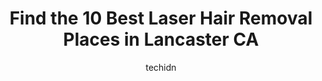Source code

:---
layout: ampstory
image: https://i0.wp.com/www.depkes.org/wp-content/uploads/2023/06/laser-hair-removal-0-in-lancaster-ca-1685830754.jpeg?resize=640,853
author: techidn
featured: false
description: Discover the impressive array of Laser Hair Removal options in Lancaster CA, where you can find 10 of the largest Laser Hair Removal establishments in the area. From renowned classics to hid
title: Find the 10 Best Laser Hair Removal Places in Lancaster CA
cover:
   title: Find the 10 Best Laser Hair Removal Places in Lancaster CA
   subtitle: Rickpate
   background: https://www.depkes.org/wp-content/uploads/2023/06/laser-hair-removal-0-in-lancaster-ca-1685830754.jpeg

pages: 
 - layout: thirds
   top: <h1>#1 Luxe Derm Aesthetics</h1>
   bottom: "<p>The entire staff makes you feel comfortable from the get go! I have a propensity for passing out (so embarrassing) but they are always so kind and understanding!!! Both J</p>"
   background: https://www.depkes.org/wp-content/uploads/2023/06/laser-hair-removal-1-in-lancaster-ca-1685830755.png
   backgroundblur: true
 - layout: thirds
   top: <h1>#2 Monticello Salon & Spa</h1>
   bottom: "<p>Took my daughter to get her color fixed and hair done for her wedding.  Throughout the entire process, Maddison took the best care of her and went way above and beyond! A</p>"
   background: https://www.depkes.org/wp-content/uploads/2023/06/laser-hair-removal-2-in-lancaster-ca-1685830755.jpeg
   cta:
      link: https://www.depkes.org/blog/find-the-10-best-laser-hair-removal-places-in-lancaster-ca/
      text: Find the 10 Best Laser Hair Removal Places in Lancaster CA
 - layout: thirds
   top: <h1>#3 Panache The Salon of Evolving Energy</h1>
   bottom: "<p>747 W Lancaster Blvd, Lancaster, CA 93534, United States</p>"
   background: https://www.depkes.org/wp-content/uploads/2023/06/laser-hair-removal-3-in-lancaster-ca-1685830756.png
   cta:
      link: https://www.depkes.org/blog/find-the-10-best-laser-hair-removal-places-in-lancaster-ca/
      text: Find the 10 Best Laser Hair Removal Places in Lancaster CA
 - layout: thirds
   top: <h1>#4 SummitMD Dermatology Lancaster</h1>
   bottom: "<p>44215 15th St W STE 309, Lancaster, CA 93534, United States</p>"
   background: https://images.unsplash.com/photo-1540457036297-448b6b99e91c?ixlib=rb-4.0.3&ixid=MnwxMjA3fDB8MHxwaG90by1wYWdlfHx8fGVufDB8fHx8&auto=format&fit=crop&w=640&h=853&q=80
   cta:
      link: https://www.depkes.org/blog/find-the-10-best-laser-hair-removal-places-in-lancaster-ca/
      text: Find the 10 Best Laser Hair Removal Places in Lancaster CA
 - layout: thirds
   top: <h1>#5 Face & Body Place</h1>
   bottom: "<p>44832 Date Ave, Lancaster, CA 93534, United States</p>"
   background: https://images.unsplash.com/photo-1541356665065-22676f35dd40?ixlib=rb-4.0.3&ixid=MnwxMjA3fDB8MHxwaG90by1wYWdlfHx8fGVufDB8fHx8&auto=format&fit=crop&w=640&h=853&q=80
   cta:
      link: https://www.depkes.org/blog/find-the-10-best-laser-hair-removal-places-in-lancaster-ca/
      text: Find the 10 Best Laser Hair Removal Places in Lancaster CA
 - layout: thirds
   top: <h1>#6 Set & Dry Hair Salon</h1>
   bottom: "<p>647 W Lancaster Blvd, Lancaster, CA 93534, United States</p>"
   background: https://images.unsplash.com/photo-1602536052359-ef94c21c5948?ixlib=rb-4.0.3&ixid=MnwxMjA3fDB8MHxwaG90by1wYWdlfHx8fGVufDB8fHx8&auto=format&fit=crop&w=640&h=853&q=80
   cta:
      link: https://www.depkes.org/blog/find-the-10-best-laser-hair-removal-places-in-lancaster-ca/
      text: Find the 10 Best Laser Hair Removal Places in Lancaster CA
 - layout: thirds
   top: <h1>#7 Exotic Brows</h1>
   bottom: "<p>1832 W Ave K #2, Lancaster, CA 93534, United States</p>"
   background: https://images.unsplash.com/photo-1549241520-425e3dfc01cb?ixlib=rb-4.0.3&ixid=MnwxMjA3fDB8MHxwaG90by1wYWdlfHx8fGVufDB8fHx8&auto=format&fit=crop&w=640&h=853&q=80
   cta:
      link: https://www.depkes.org/blog/find-the-10-best-laser-hair-removal-places-in-lancaster-ca/
      text: Find the 10 Best Laser Hair Removal Places in Lancaster CA
 - layout: thirds
   middle: Continue reading...
   background: https://images.unsplash.com/photo-1567360425618-1594206637d2?ixlib=rb-4.0.3&ixid=MnwxMjA3fDB8MHxwaG90by1wYWdlfHx8fGVufDB8fHx8&auto=format&fit=crop&w=640&h=853&q=80
   cta:
      link: https://www.depkes.org/blog/find-the-10-best-laser-hair-removal-places-in-lancaster-ca/
      text: Find the 10 Best Laser Hair Removal Places in Lancaster CA
      
---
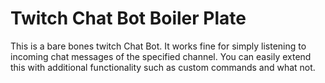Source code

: # Twitch Chat Bot Boiler Plate

This is a bare bones twitch Chat Bot. It works fine for simply listening to incoming chat messages of the specified channel. You can easily extend this with additional functionality such as custom commands and what not.

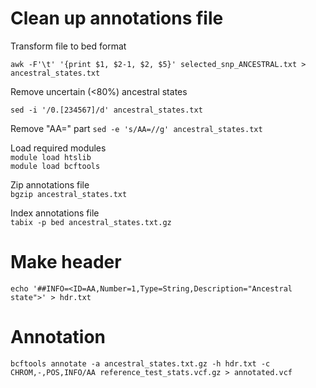 # Clean up annotations file    
       
Transform file to bed format

`awk -F'\t' '{print $1, $2-1, $2, $5}' selected_snp_ANCESTRAL.txt > ancestral_states.txt`

Remove uncertain (<80%) ancestral states    
     
`sed -i '/0.[234567]/d' ancestral_states.txt`
     
Remove "AA=" part
`sed -e 's/AA=//g' ancestral_states.txt`   
  
Load required modules         
`module load htslib`    
`module load bcftools`
    
Zip annotations file        
`bgzip ancestral_states.txt`
       
Index annotations file      
`tabix -p bed ancestral_states.txt.gz`   

    
# Make header    
        
`echo '##INFO=<ID=AA,Number=1,Type=String,Description="Ancestral state">' > hdr.txt`     

    
# Annotation   
      
`bcftools annotate -a ancestral_states.txt.gz -h hdr.txt -c CHROM,-,POS,INFO/AA reference_test_stats.vcf.gz > annotated.vcf`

- - -

Problem to work on: Return a copy of every line in the records that includes the string "Remove".

Result of the task:
Remove uncertain (<80%) ancestral states    
Remove "AA=" part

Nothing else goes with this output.